7. During the course of hearing, at one stage, taking notice of the fact that
the defendant-appellants, agriculturists by vocation, have remained in
possession of land ever since 1967, i.e., for about 37 years by this time this
Court suggested the learned counsel for the parties explore the possibility of
mutual settlement. The learned counsel for the defendant-appellants made an
offer under instructions that the appellants were prepared to pay an amount of
Rs.50, 000/- over and above what was already paid to the late father of the
plaintiff-respondent under the agreement and the plaintiff-respondent should
not insist on claiming possession but rather should execute a deed of sale at
the cost and expenses of the defendant-appellants and thus bring the whole
dispute to an end. The learned counsel for the plaintiff-respondent took time
for having instructions and after adjournments told us that the
plaintiff-respondent was not responding to the communications made by the
learned counsel to her. In fact, a demand draft drawn in the name of the
plaintiff-respondent for a sum of Rs.50, 000/- on Vijaya Bank, Miraj, bearing
no. 337791 dated 21.3.2004 was produced by the learned counsel for the
defendant- appellants with readiness to tender the same to the plaintiff-
respondent which tender the learned counsel for the plaintiff- respondent
rightly regretted to accept as he was not having any instructions in that
regard from the plaintiff-respondent. In such circumstances, the DD has been
returned to the learned counsel for the defendant-appellants after being
perused by the Court.
8. We have heard the learned counsel for the parties on the merits of the
appeal. We are of the opinion that the Second Appeal has not been
satisfactorily disposed of by the High Court.

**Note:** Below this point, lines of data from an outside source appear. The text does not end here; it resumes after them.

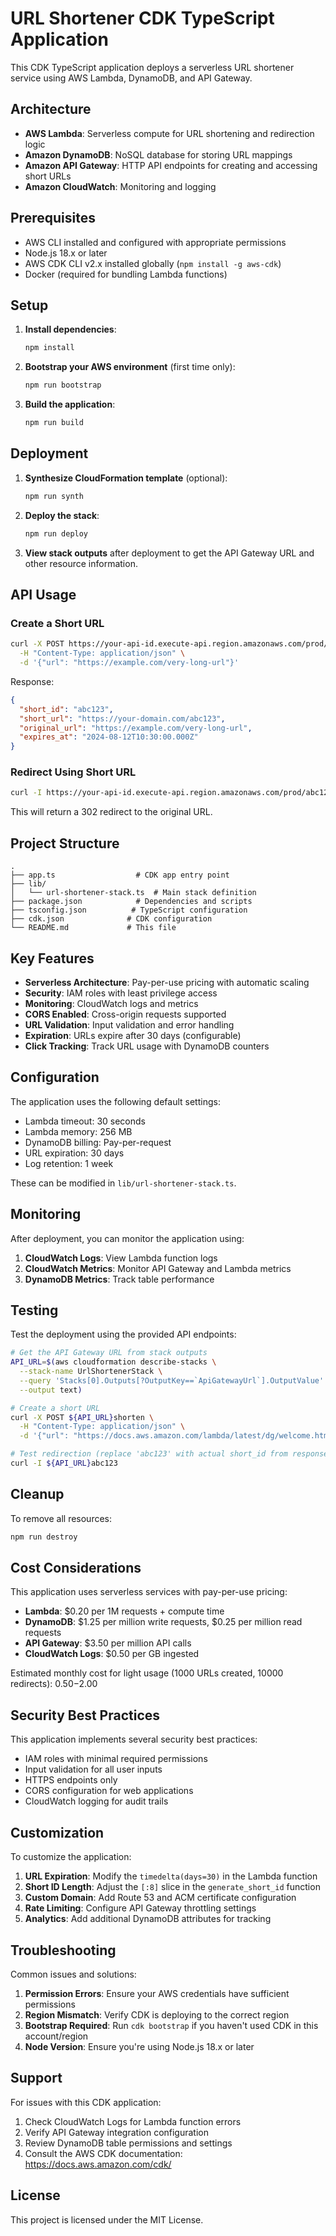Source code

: # URL Shortener CDK TypeScript Application

This CDK TypeScript application deploys a serverless URL shortener service using AWS Lambda, DynamoDB, and API Gateway.

## Architecture

- **AWS Lambda**: Serverless compute for URL shortening and redirection logic
- **Amazon DynamoDB**: NoSQL database for storing URL mappings
- **Amazon API Gateway**: HTTP API endpoints for creating and accessing short URLs
- **Amazon CloudWatch**: Monitoring and logging

## Prerequisites

- AWS CLI installed and configured with appropriate permissions
- Node.js 18.x or later
- AWS CDK CLI v2.x installed globally (`npm install -g aws-cdk`)
- Docker (required for bundling Lambda functions)

## Setup

1. **Install dependencies**:
   ```bash
   npm install
   ```

2. **Bootstrap your AWS environment** (first time only):
   ```bash
   npm run bootstrap
   ```

3. **Build the application**:
   ```bash
   npm run build
   ```

## Deployment

1. **Synthesize CloudFormation template** (optional):
   ```bash
   npm run synth
   ```

2. **Deploy the stack**:
   ```bash
   npm run deploy
   ```

3. **View stack outputs** after deployment to get the API Gateway URL and other resource information.

## API Usage

### Create a Short URL

```bash
curl -X POST https://your-api-id.execute-api.region.amazonaws.com/prod/shorten \
  -H "Content-Type: application/json" \
  -d '{"url": "https://example.com/very-long-url"}'
```

Response:
```json
{
  "short_id": "abc123",
  "short_url": "https://your-domain.com/abc123",
  "original_url": "https://example.com/very-long-url",
  "expires_at": "2024-08-12T10:30:00.000Z"
}
```

### Redirect Using Short URL

```bash
curl -I https://your-api-id.execute-api.region.amazonaws.com/prod/abc123
```

This will return a 302 redirect to the original URL.

## Project Structure

```
.
├── app.ts                  # CDK app entry point
├── lib/
│   └── url-shortener-stack.ts  # Main stack definition
├── package.json            # Dependencies and scripts
├── tsconfig.json          # TypeScript configuration
├── cdk.json              # CDK configuration
└── README.md             # This file
```

## Key Features

- **Serverless Architecture**: Pay-per-use pricing with automatic scaling
- **Security**: IAM roles with least privilege access
- **Monitoring**: CloudWatch logs and metrics
- **CORS Enabled**: Cross-origin requests supported
- **URL Validation**: Input validation and error handling
- **Expiration**: URLs expire after 30 days (configurable)
- **Click Tracking**: Track URL usage with DynamoDB counters

## Configuration

The application uses the following default settings:

- Lambda timeout: 30 seconds
- Lambda memory: 256 MB
- DynamoDB billing: Pay-per-request
- URL expiration: 30 days
- Log retention: 1 week

These can be modified in `lib/url-shortener-stack.ts`.

## Monitoring

After deployment, you can monitor the application using:

1. **CloudWatch Logs**: View Lambda function logs
2. **CloudWatch Metrics**: Monitor API Gateway and Lambda metrics
3. **DynamoDB Metrics**: Track table performance

## Testing

Test the deployment using the provided API endpoints:

```bash
# Get the API Gateway URL from stack outputs
API_URL=$(aws cloudformation describe-stacks \
  --stack-name UrlShortenerStack \
  --query 'Stacks[0].Outputs[?OutputKey==`ApiGatewayUrl`].OutputValue' \
  --output text)

# Create a short URL
curl -X POST ${API_URL}shorten \
  -H "Content-Type: application/json" \
  -d '{"url": "https://docs.aws.amazon.com/lambda/latest/dg/welcome.html"}'

# Test redirection (replace 'abc123' with actual short_id from response)
curl -I ${API_URL}abc123
```

## Cleanup

To remove all resources:

```bash
npm run destroy
```

## Cost Considerations

This application uses serverless services with pay-per-use pricing:

- **Lambda**: $0.20 per 1M requests + compute time
- **DynamoDB**: $1.25 per million write requests, $0.25 per million read requests
- **API Gateway**: $3.50 per million API calls
- **CloudWatch Logs**: $0.50 per GB ingested

Estimated monthly cost for light usage (1000 URLs created, 10000 redirects): $0.50-$2.00

## Security Best Practices

This application implements several security best practices:

- IAM roles with minimal required permissions
- Input validation for all user inputs
- HTTPS endpoints only
- CORS configuration for web applications
- CloudWatch logging for audit trails

## Customization

To customize the application:

1. **URL Expiration**: Modify the `timedelta(days=30)` in the Lambda function
2. **Short ID Length**: Adjust the `[:8]` slice in the `generate_short_id` function
3. **Custom Domain**: Add Route 53 and ACM certificate configuration
4. **Rate Limiting**: Configure API Gateway throttling settings
5. **Analytics**: Add additional DynamoDB attributes for tracking

## Troubleshooting

Common issues and solutions:

1. **Permission Errors**: Ensure your AWS credentials have sufficient permissions
2. **Region Mismatch**: Verify CDK is deploying to the correct region
3. **Bootstrap Required**: Run `cdk bootstrap` if you haven't used CDK in this account/region
4. **Node Version**: Ensure you're using Node.js 18.x or later

## Support

For issues with this CDK application:

1. Check CloudWatch Logs for Lambda function errors
2. Verify API Gateway integration configuration
3. Review DynamoDB table permissions and settings
4. Consult the AWS CDK documentation: https://docs.aws.amazon.com/cdk/

## License

This project is licensed under the MIT License.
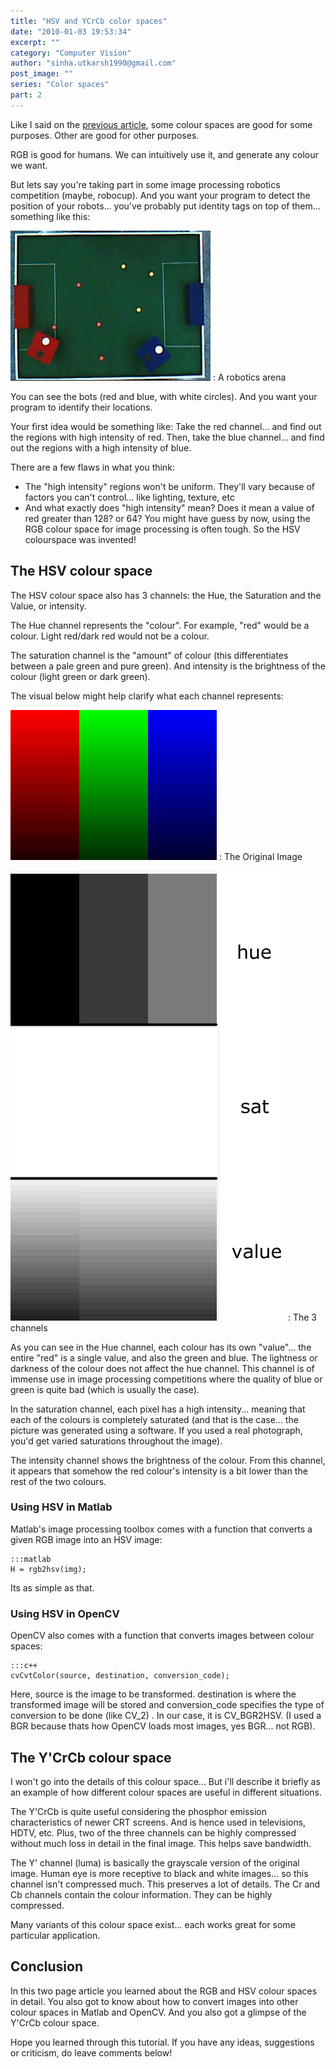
 ```yaml
---
title: "HSV and YCrCb color spaces"
date: "2010-01-03 19:53:34"
excerpt: ""
category: "Computer Vision"
author: "sinha.utkarsh1990@gmail.com"
post_image: ""
series: "Color spaces"
part: 2
---
```


Like I said on the [previous article](/tutorials/color-spaces-1/), some colour spaces are good for some purposes. Other are good for other purposes.

RGB is good for humans. We can intuitively use it, and generate any colour we want. 

But lets say you're taking part in some image processing robotics competition (maybe, robocup). And you want your program to detect the position of your robots... you've probably put identity tags on top of them... something like this:

![The G.O.A.L. Arena](/static/img/tut/goal_arena.jpg)
: A robotics arena

You can see the bots (red and blue, with white circles). And you want your program to identify their locations.

Your first idea would be something like: Take the red channel... and find out the regions with high intensity of red. Then, take the blue channel... and find out the regions with a high intensity of blue.

There are a few flaws in what you think: 

  * The "high intensity" regions won't be uniform. They'll vary because of factors you can't control... like lighting, texture, etc
  * And what exactly does "high intensity" mean? Does it mean a value of red greater than 128? or 64?
You might have guess by now, using the RGB colour space for image processing is often tough. So the HSV colourspace was invented! 

## The HSV colour space

The HSV colour space also has 3 channels: the Hue, the Saturation and the Value, or intensity.

The Hue channel represents the "colour". For example, "red" would be a colour. Light red/dark red would not be a colour.

The saturation channel is the "amount" of colour (this differentiates between a pale green and pure green). And intensity is the brightness of the colour (light green or dark green).

The visual below might help clarify what each channel represents:

![Color Spaces](/static/img/tut/colorspace_example.png)
: The Original Image

![The Hue, Saturation and Value channels](/static/img/tut/hsv_channels.gif)
: The 3 channels

As you can see in the Hue channel, each colour has its own "value"... the entire "red" is a single value, and also the green and blue. The lightness or darkness of the colour does not affect the hue channel. This channel is of immense use in image processing competitions where the quality of blue or green is quite bad (which is usually the case).

In the saturation channel, each pixel has a high intensity... meaning that each of the colours is completely saturated (and that is the case... the picture was generated using a software. If you used a real photograph, you'd get varied saturations throughout the image).

The intensity channel shows the brightness of the colour. From this channel, it appears that somehow the red colour's intensity is a bit lower than the rest of the two colours. 

### Using HSV in Matlab

Matlab's image processing toolbox comes with a function that converts a given RGB image into an HSV image: 
    
    :::matlab
    H = rgb2hsv(img);

Its as simple as that. 

### Using HSV in OpenCV

OpenCV also comes with a function that converts images between colour spaces: 
    
    :::c++
    cvCvtColor(source, destination, conversion_code);

Here, source is the image to be transformed. destination is where the transformed image will be stored and conversion_code specifies the type of conversion to be done (like CV_<srctype>2<desttype>) . In our case, it is CV_BGR2HSV. (I used a BGR because thats how OpenCV loads most images, yes BGR... not RGB). 

## The Y'CrCb colour space

I won't go into the details of this colour space... But i'll describe it briefly as an example of how different colour spaces are useful in different situations.

The Y'CrCb is quite useful considering the phosphor emission characteristics of newer CRT screens. And is hence used in televisions, HDTV, etc. Plus, two of the three channels can be highly compressed without much loss in detail in the final image. This helps save bandwidth. 

The Y' channel (luma) is basically the grayscale version of the original image. Human eye is more receptive to black and white images... so this channel isn't compressed much. This preserves a lot of details. The Cr and Cb channels contain the colour information. They can be highly compressed.

Many variants of this colour space exist... each works great for some particular application. 

## Conclusion

In this two page article you learned about the RGB and HSV colour spaces in detail. You also got to know about how to convert images into other colour spaces in Matlab and OpenCV. And you also got a glimpse of the Y'CrCb colour space.

Hope you learned through this tutorial. If you have any ideas, suggestions or criticism, do leave comments below!
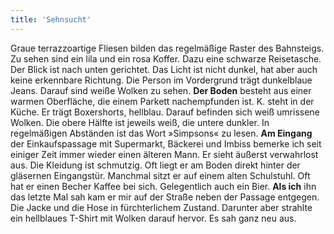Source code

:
 ```yaml
---
title: 'Sehnsucht'
---
```


Graue terrazzoartige Fliesen bilden das regelmäßige Raster des Bahnsteigs. Zu sehen sind ein lila und ein rosa Koffer. Dazu eine schwarze Reisetasche. Der Blick ist nach unten gerichtet. Das Licht ist nicht dunkel, hat aber auch keine erkennbare Richtung. Die Person im Vordergrund trägt dunkelblaue Jeans. Darauf sind weiße Wolken zu sehen. **Der Boden** besteht aus einer warmen Oberfläche, die einem Parkett nachempfunden ist. K. steht in der Küche. Er trägt Boxershorts, hellblau. Darauf befinden sich weiß umrissene Wolken. Die obere Hälfte ist jeweils weiß, die untere dunkler. In regelmäßigen Abständen ist das Wort »Simpsons« zu lesen. **Am Eingang** der Einkaufspassage mit Supermarkt, Bäckerei und Imbiss bemerke ich seit einiger Zeit immer wieder einen älteren Mann. Er sieht äußerst verwahrlost aus. Die Kleidung ist schmutzig. Oft liegt er am Boden direkt hinter der gläsernen Eingangstür. Manchmal sitzt er auf einem alten Schulstuhl. Oft hat er einen Becher Kaffee bei sich. Gelegentlich auch ein Bier. **Als ich** ihn das letzte Mal sah kam er mir auf der Straße neben der Passage entgegen. Die Jacke und die Hose in fürchterlichem Zustand. Darunter aber strahlte ein hellblaues T-Shirt mit Wolken darauf hervor. Es sah ganz neu aus.
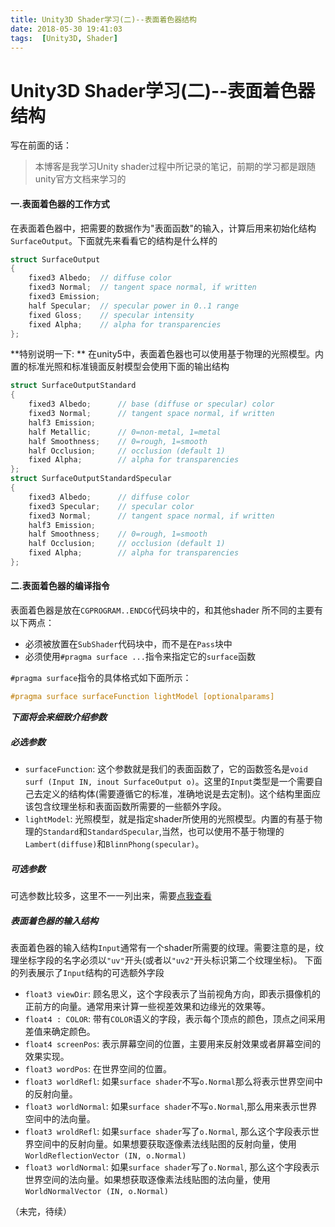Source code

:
 ```yaml
---
title: Unity3D Shader学习(二)--表面着色器结构
date: 2018-05-30 19:41:03
tags:  [Unity3D, Shader]
---
```

# Unity3D Shader学习(二)--表面着色器结构

写在前面的话：
> 本博客是我学习Unity shader过程中所记录的笔记，前期的学习都是跟随unity官方文档来学习的

#### 一.表面着色器的工作方式
在表面着色器中，把需要的数据作为"表面函数"的输入，计算后用来初始化结构`SurfaceOutput`。下面就先来看看它的结构是什么样的
```c
struct SurfaceOutput
{
    fixed3 Albedo;  // diffuse color
    fixed3 Normal;  // tangent space normal, if written
    fixed3 Emission;
    half Specular;  // specular power in 0..1 range
    fixed Gloss;    // specular intensity
    fixed Alpha;    // alpha for transparencies
};
```
**特别说明一下: ** 在unity5中，表面着色器也可以使用基于物理的光照模型。内置的标准光照和标准镜面反射模型会使用下面的输出结构
```c
struct SurfaceOutputStandard
{
    fixed3 Albedo;      // base (diffuse or specular) color
    fixed3 Normal;      // tangent space normal, if written
    half3 Emission;
    half Metallic;      // 0=non-metal, 1=metal
    half Smoothness;    // 0=rough, 1=smooth
    half Occlusion;     // occlusion (default 1)
    fixed Alpha;        // alpha for transparencies
};
struct SurfaceOutputStandardSpecular
{
    fixed3 Albedo;      // diffuse color
    fixed3 Specular;    // specular color
    fixed3 Normal;      // tangent space normal, if written
    half3 Emission;
    half Smoothness;    // 0=rough, 1=smooth
    half Occlusion;     // occlusion (default 1)
    fixed Alpha;        // alpha for transparencies
};
```
#### 二.表面着色器的编译指令
表面着色器是放在`CGPROGRAM..ENDCG`代码块中的，和其他shader 所不同的主要有以下两点：
+ 必须被放置在`SubShader`代码块中，而不是在`Pass`块中
+ 必须使用`#pragma surface ...`指令来指定它的`surface`函数

`#pragma surface`指令的具体格式如下面所示：
```c
#pragma surface surfaceFunction lightModel [optionalparams]
```

***下面将会来细致介绍参数***

##### 必选参数
+ `surfaceFunction`: 这个参数就是我们的表面函数了，它的函数签名是`void surf (Input IN, inout SurfaceOutput o)`。这里的`Input`类型是一个需要自己去定义的结构体(需要遵循它的标准，准确地说是去定制)。这个结构里面应该包含纹理坐标和表面函数所需要的一些额外字段。
+ `lightModel`: 光照模型，就是指定shader所使用的光照模型。内置的有基于物理的`Standard`和`StandardSpecular`,当然，也可以使用不基于物理的`Lambert(diffuse)`和`BlinnPhong(specular)`。

##### 可选参数
可选参数比较多，这里不一一列出来，需要[点我查看][1_unity_surface_shader_ref]

##### 表面着色器的输入结构
表面着色器的输入结构`Input`通常有一个shader所需要的纹理。需要注意的是，纹理坐标字段的名字必须以`"uv"`开头(或者以`"uv2"`开头标识第二个纹理坐标)。
下面的列表展示了`Input`结构的可选额外字段
+ `float3 viewDir`: 顾名思义，这个字段表示了当前视角方向，即表示摄像机的正前方的向量。通常用来计算一些视差效果和边缘光的效果等。
+ `float4 : COLOR`: 带有`COLOR`语义的字段，表示每个顶点的颜色，顶点之间采用差值来确定颜色。
+ `float4 screenPos`: 表示屏幕空间的位置，主要用来反射效果或者屏幕空间的效果实现。
+ `float3 wordPos`: 在世界空间的位置。
+ `float3 worldRefl`: 如果`surface shader`不写`o.Normal`那么将表示世界空间中的反射向量。
+ `float3 worldNormal`: 如果`surface shader`不写`o.Normal`,那么用来表示世界空间中的法向量。
+ `float3 wroldRefl`: 如果`surface shader`写了`o.Normal`, 那么这个字段表示世界空间中的反射向量。如果想要获取逐像素法线贴图的反射向量，使用`WorldReflectionVector (IN, o.Normal)`
+ `float3 worldNormal`: 如果`surface shader`写了`o.Normal`, 那么这个字段表示世界空间的法向量。如果想获取逐像素法线贴图的法向量，使用`WorldNormalVector (IN, o.Normal)` 




（未完，待续）



[1_unity_surface_shader_ref]: https://docs.unity3d.com/Manual/SL-SurfaceShaders.html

9. The judgment of the High Court is based on a question framed during the
course of writing of the judgment which is in departure from the two questions
of law on which the appeal was admitted for hearing. The whole emphasis shifted
from the core issues. Then, the High Court has not discussed any law and has
also not assigned reason, much less a satisfactory one, for taking a view
different from the one concurrently taken by the two courts below. The singular
reason assigned by the High Court for denying the benefit of Section 53-A of
the TP Act is not a sound reason by itself in view of the decision of this
Court in Shrimant Shamrao Suryavanshi and Anr. Vs. Pralhad Bhairoba
Suryavanshi (Dead) by Lrs. and Ors.1. This Court has held that
merely because the suit for specific performance at the instance of the vendee
has become barred by limitation that by itself is not enough to deny the
benefit of the plea of part performance of agreement of sale to the person in
possession.
10. As the judgment of the High Court is one of reversal and that too bereft of
any reason, the same cannot be sustained. The appeal is allowed. The judgment
of the High Court is set aside. Instead, the Second Appeal is remanded to the
High Court for hearing and decision afresh in accordance with law. Before
deciding the appeal on merits, the High Court would do well to explore the
possibility of settlement between the parties in view of the proceedings which
took place in this Court. No order as to the costs.